BEGIN
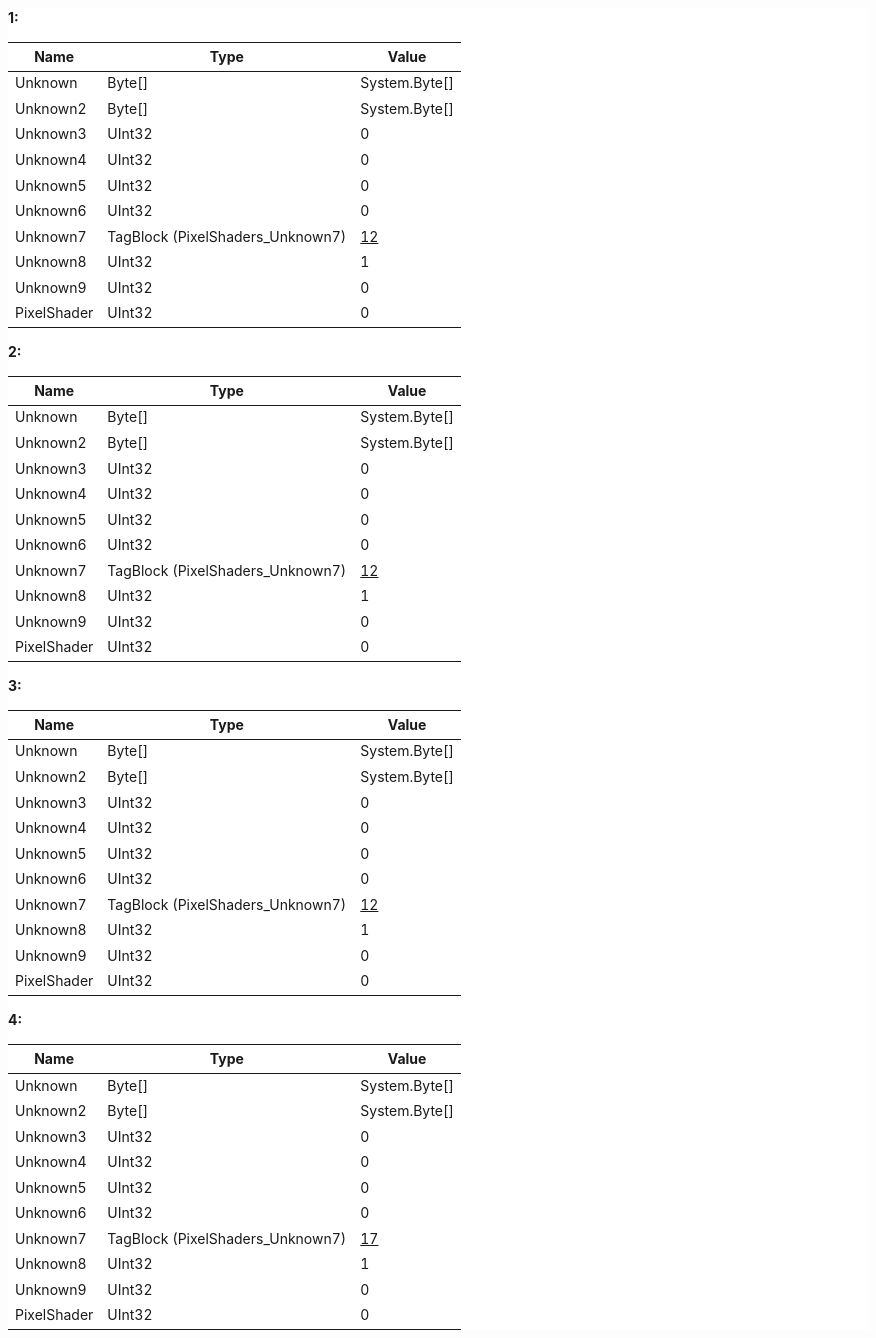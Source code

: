 
**1:**

Name	| Type	| Value
---	|---	|---	|
Unknown	|Byte[]	|System.Byte[]
Unknown2	|Byte[]	|System.Byte[]
Unknown3	|UInt32	|0
Unknown4	|UInt32	|0
Unknown5	|UInt32	|0
Unknown6	|UInt32	|0
Unknown7	|TagBlock (PixelShaders_Unknown7)	|[12](#pixelshaders_unknown7)
Unknown8	|UInt32	|1
Unknown9	|UInt32	|0
PixelShader	|UInt32	|0


**2:**

Name	| Type	| Value
---	|---	|---	|
Unknown	|Byte[]	|System.Byte[]
Unknown2	|Byte[]	|System.Byte[]
Unknown3	|UInt32	|0
Unknown4	|UInt32	|0
Unknown5	|UInt32	|0
Unknown6	|UInt32	|0
Unknown7	|TagBlock (PixelShaders_Unknown7)	|[12](#pixelshaders_unknown7)
Unknown8	|UInt32	|1
Unknown9	|UInt32	|0
PixelShader	|UInt32	|0


**3:**

Name	| Type	| Value
---	|---	|---	|
Unknown	|Byte[]	|System.Byte[]
Unknown2	|Byte[]	|System.Byte[]
Unknown3	|UInt32	|0
Unknown4	|UInt32	|0
Unknown5	|UInt32	|0
Unknown6	|UInt32	|0
Unknown7	|TagBlock (PixelShaders_Unknown7)	|[12](#pixelshaders_unknown7)
Unknown8	|UInt32	|1
Unknown9	|UInt32	|0
PixelShader	|UInt32	|0


**4:**

Name	| Type	| Value
---	|---	|---	|
Unknown	|Byte[]	|System.Byte[]
Unknown2	|Byte[]	|System.Byte[]
Unknown3	|UInt32	|0
Unknown4	|UInt32	|0
Unknown5	|UInt32	|0
Unknown6	|UInt32	|0
Unknown7	|TagBlock (PixelShaders_Unknown7)	|[17](#pixelshaders_unknown7)
Unknown8	|UInt32	|1
Unknown9	|UInt32	|0
PixelShader	|UInt32	|0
END
• [Work required]:
From the first line to the last, repeat the material exactly, but drop the pictures.

• [Solution to the exercise]:
Source code

: 
**1:**

Name	| Type	| Value
---	|---	|---	|
Unknown	|Byte[]	|System.Byte[]
Unknown2	|Byte[]	|System.Byte[]
Unknown3	|UInt32	|0
Unknown4	|UInt32	|0
Unknown5	|UInt32	|0
Unknown6	|UInt32	|0
Unknown7	|TagBlock (PixelShaders_Unknown7)	|[12](#pixelshaders_unknown7)
Unknown8	|UInt32	|1
Unknown9	|UInt32	|0
PixelShader	|UInt32	|0


**2:**

Name	| Type	| Value
---	|---	|---	|
Unknown	|Byte[]	|System.Byte[]
Unknown2	|Byte[]	|System.Byte[]
Unknown3	|UInt32	|0
Unknown4	|UInt32	|0
Unknown5	|UInt32	|0
Unknown6	|UInt32	|0
Unknown7	|TagBlock (PixelShaders_Unknown7)	|[12](#pixelshaders_unknown7)
Unknown8	|UInt32	|1
Unknown9	|UInt32	|0
PixelShader	|UInt32	|0


**3:**

Name	| Type	| Value
---	|---	|---	|
Unknown	|Byte[]	|System.Byte[]
Unknown2	|Byte[]	|System.Byte[]
Unknown3	|UInt32	|0
Unknown4	|UInt32	|0
Unknown5	|UInt32	|0
Unknown6	|UInt32	|0
Unknown7	|TagBlock (PixelShaders_Unknown7)	|[12](#pixelshaders_unknown7)
Unknown8	|UInt32	|1
Unknown9	|UInt32	|0
PixelShader	|UInt32	|0


**4:**

Name	| Type	| Value
---	|---	|---	|
Unknown	|Byte[]	|System.Byte[]
Unknown2	|Byte[]	|System.Byte[]
Unknown3	|UInt32	|0
Unknown4	|UInt32	|0
Unknown5	|UInt32	|0
Unknown6	|UInt32	|0
Unknown7	|TagBlock (PixelShaders_Unknown7)	|[17](#pixelshaders_unknown7)
Unknown8	|UInt32	|1
Unknown9	|UInt32	|0
PixelShader	|UInt32	|0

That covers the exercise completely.